Quick Action Wins Case. In EEOC v. Auto Zone, Inc. (6th Cir., 2017), the court dismissed a case alleging sexual harassment by an employee’s lead worker. When the employee made an internal complaint about “lewd and obscene” behavior, sexual comments and overt touching, Human Resources promptly came to the facility, interviewed witnesses, and transferred the lead worker pending the outcome. It then fired the lead worker. The employee continued to work for the company but filed an EEOC complaint and the EEOC brought suit on her behalf. The court found the company had taken the required prompt and serious look at the situation and took prompt corrective action. It met its legal duty of care and therefore had no liability.

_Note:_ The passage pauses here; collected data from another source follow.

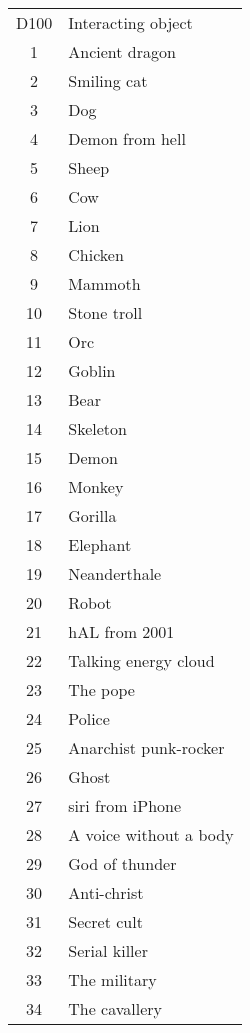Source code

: \documentclass[11pt,a4paper,twocolumn]{article}
\begin{document}
\begin{tabular}{cl}
    \rowcolor{gray!50}
    D100 & Interacting object\\
    1 & Ancient dragon\\
    2 & Smiling cat\\
    3 & Dog\\
    4 & Demon from hell\\
    5 & Sheep\\
    6 & Cow\\
    7 & Lion\\
    8 & Chicken\\
    9 & Mammoth\\
    10 & Stone troll\\
    11 & Orc\\
    12 & Goblin\\
    13 & Bear\\
    14 & Skeleton\\
    15 & Demon\\
    16 & Monkey\\
    17 & Gorilla\\
    18 & Elephant\\
    19 & Neanderthale\\
    20 & Robot\\
    21 & hAL from 2001\\
    22 & Talking energy cloud\\
    23 & The pope\\
    24 & Police\\
    25 & Anarchist punk-rocker\\
    26 & Ghost\\
    27 & siri from iPhone\\
    28 & A voice without a body\\
    29 & God of thunder\\
    30 & Anti-christ\\
    31 & Secret cult\\
    32 & Serial killer\\
    33 & The military\\
    34 & The cavallery\\
\end{tabular}
\end{document}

Officer Uncuffed Drunken Detainee and Challenged Him To A Fist Fight. A police officer was investigating a crime scene when a drunken passerby began making offensive, profane comments and loudly criticizing the officer. The officer made several attempts to calm the man, redirect him, and get him to go home. Then the drunken man threatened to tramp around the crime scene and contaminate it, and moved to do so. The officer arrested him, applied handcuffs and placed the man in the squad car. The man continued his profane insults and then added insults about the police department and the officer’s family. At this point the officer lost his calm, pulled the drunken man out of the car, removed the handcuffs and challenged the arrestee to a fist fight! The man backed down and refused to fight and was again confined and taken in. The department viewed this as unprofessional conduct and was action “bringing discredit upon the department” and recommended termination. The recommendation was based in part on the fact that the officer also had a prior Last Chance Warning for performance. An arbitrator agreed that the conduct was unprofessional and warranted serious discipline. However, the prior Last Chance Warning could not be used as an enhancer. It was seven years old. The officer had exemplary performance since then. It was too stale to consider. The arbitrator ruled that a 45-day suspension without pay was appropriate discipline. In Re City of San Antonio and San Antonio Department Government(2017).